ASSIGNMENT:
When the string "width" appears in a line of the records, show the whole line.

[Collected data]
****
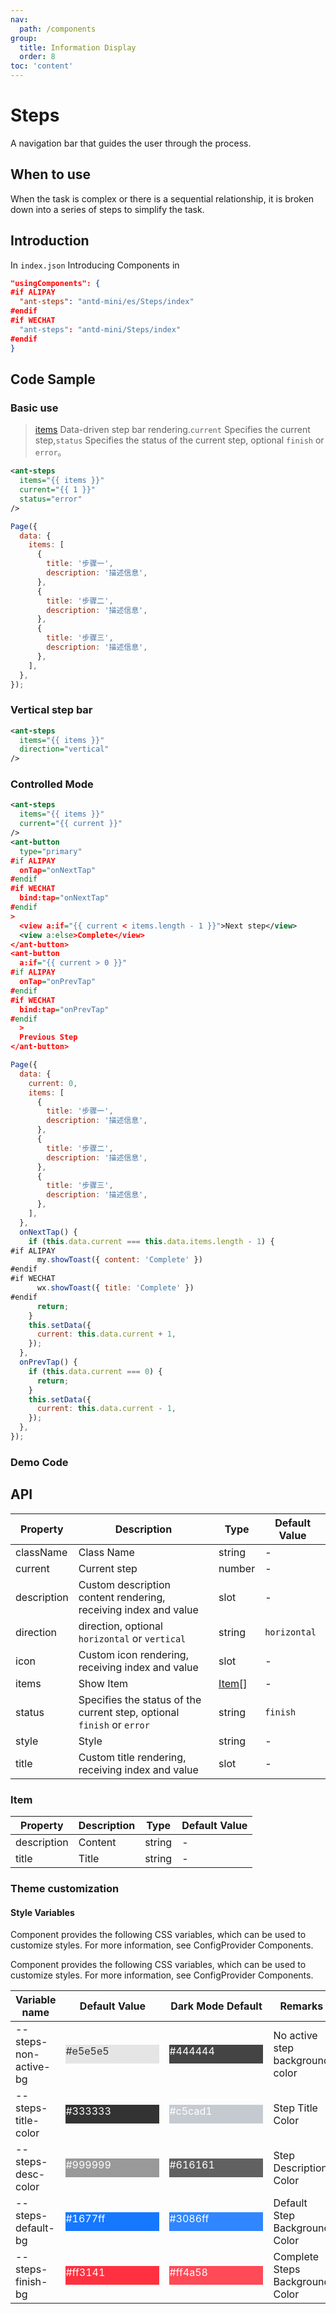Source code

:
 ```yaml
---
nav:
  path: /components
group:
  title: Information Display
  order: 8
toc: 'content'
---
```


# Steps

A navigation bar that guides the user through the process.

## When to use

When the task is complex or there is a sequential relationship, it is broken down into a series of steps to simplify the task.

## Introduction

In `index.json` Introducing Components in

```json
"usingComponents": {
#if ALIPAY
  "ant-steps": "antd-mini/es/Steps/index"
#endif
#if WECHAT
  "ant-steps": "antd-mini/Steps/index"
#endif
}
```

## Code Sample

### Basic use

> [items](#item) Data-driven step bar rendering.`current` Specifies the current step,`status` Specifies the status of the current step, optional `finish` or `error`。

```xml
<ant-steps
  items="{{ items }}"
  current="{{ 1 }}"
  status="error"
/>
```

```js
Page({
  data: {
    items: [
      {
        title: '步骤一',
        description: '描述信息',
      },
      {
        title: '步骤二',
        description: '描述信息',
      },
      {
        title: '步骤三',
        description: '描述信息',
      },
    ],
  },
});
```

### Vertical step bar

```xml
<ant-steps
  items="{{ items }}"
  direction="vertical"
/>
```

### Controlled Mode

```xml
<ant-steps
  items="{{ items }}"
  current="{{ current }}"
/>
<ant-button
  type="primary"
#if ALIPAY
  onTap="onNextTap"
#endif
#if WECHAT
  bind:tap="onNextTap"
#endif
>
  <view a:if="{{ current < items.length - 1 }}">Next step</view>
  <view a:else>Complete</view>
</ant-button>
<ant-button
  a:if="{{ current > 0 }}"
#if ALIPAY
  onTap="onPrevTap"
#endif
#if WECHAT
  bind:tap="onPrevTap"
#endif
  >
  Previous Step
</ant-button>
```

```js
Page({
  data: {
    current: 0,
    items: [
      {
        title: '步骤一',
        description: '描述信息',
      },
      {
        title: '步骤二',
        description: '描述信息',
      },
      {
        title: '步骤三',
        description: '描述信息',
      },
    ],
  },
  onNextTap() {
    if (this.data.current === this.data.items.length - 1) {
#if ALIPAY
      my.showToast({ content: 'Complete' })
#endif
#if WECHAT
      wx.showToast({ title: 'Complete' })
#endif
      return;
    }
    this.setData({
      current: this.data.current + 1,
    });
  },
  onPrevTap() {
    if (this.data.current === 0) {
      return;
    }
    this.setData({
      current: this.data.current - 1,
    });
  },
});
```

### Demo Code

<code src='../../demo/pages/Steps/index'></code>

## API

| Property        | Description                                         | Type            | Default Value       |
| ----------- | -------------------------------------------- | --------------- | ------------ |
| className   | Class Name                                         | string          | -            |
| current     | Current step                                     | number          | -            |
| description | Custom description content rendering, receiving index and value      | slot            | -            |
| direction   | direction, optional `horizontal` or `vertical`        | string          | `horizontal` |
| icon        | Custom icon rendering, receiving index and value          | slot            | -            |
| items       | Show Item                                       | [Item](#item)[] | -            |
| status      | Specifies the status of the current step, optional `finish` or `error` | string          | `finish`     |
| style       | Style                                         | string          | -            |
| title       | Custom title rendering, receiving index and value          | slot            | -            |

### Item

| Property        | Description | Type   | Default Value |
| ----------- | ---- | ------ | ------ |
| description | Content | string | -      |
| title       | Title | string | -      |

### Theme customization

#### Style Variables

Component provides the following CSS variables, which can be used to customize styles. For more information, see ConfigProvider Components.

Component provides the following CSS variables, which can be used to customize styles. For more information, see ConfigProvider Components.

| Variable name                | Default Value                                                                                            | Dark Mode Default                                                                                    | Remarks               |
| --------------------- | ------------------------------------------------------------------------------------------------- | ------------------------------------------------------------------------------------------------- | ------------------ |
| --steps-non-active-bg | <div style="width: 150px; height: 30px; background-color: #e5e5e5; color: #333333;">#e5e5e5</div> | <div style="width: 150px; height: 30px; background-color: #444444; color: #ffffff;">#444444</div> | No active step background color |
| --steps-title-color   | <div style="width: 150px; height: 30px; background-color: #333333; color: #ffffff;">#333333</div> | <div style="width: 150px; height: 30px; background-color: #c5cad1; color: #ffffff;">#c5cad1</div> | Step Title Color       |
| --steps-desc-color    | <div style="width: 150px; height: 30px; background-color: #999999; color: #ffffff;">#999999</div> | <div style="width: 150px; height: 30px; background-color: #616161; color: #ffffff;">#616161</div> | Step Description Color       |
| --steps-default-bg    | <div style="width: 150px; height: 30px; background-color: #1677ff; color: #ffffff;">#1677ff</div> | <div style="width: 150px; height: 30px; background-color: #3086ff; color: #ffffff;">#3086ff</div> | Default Step Background Color   |
| --steps-finish-bg     | <div style="width: 150px; height: 30px; background-color: #ff3141; color: #ffffff;">#ff3141</div> | <div style="width: 150px; height: 30px; background-color: #ff4a58; color: #ffffff;">#ff4a58</div> | Complete Steps Background Color   |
****
RESULT:
| --steps-non-active-bg | <div style="width: 150px; height: 30px; background-color: #e5e5e5; color: #333333;">#e5e5e5</div> | <div style="width: 150px; height: 30px; background-color: #444444; color: #ffffff;">#444444</div> | No active step background color |
| --steps-title-color   | <div style="width: 150px; height: 30px; background-color: #333333; color: #ffffff;">#333333</div> | <div style="width: 150px; height: 30px; background-color: #c5cad1; color: #ffffff;">#c5cad1</div> | Step Title Color       |
| --steps-desc-color    | <div style="width: 150px; height: 30px; background-color: #999999; color: #ffffff;">#999999</div> | <div style="width: 150px; height: 30px; background-color: #616161; color: #ffffff;">#616161</div> | Step Description Color       |
| --steps-default-bg    | <div style="width: 150px; height: 30px; background-color: #1677ff; color: #ffffff;">#1677ff</div> | <div style="width: 150px; height: 30px; background-color: #3086ff; color: #ffffff;">#3086ff</div> | Default Step Background Color   |
| --steps-finish-bg     | <div style="width: 150px; height: 30px; background-color: #ff3141; color: #ffffff;">#ff3141</div> | <div style="width: 150px; height: 30px; background-color: #ff4a58; color: #ffffff;">#ff4a58</div> | Complete Steps Background Color   |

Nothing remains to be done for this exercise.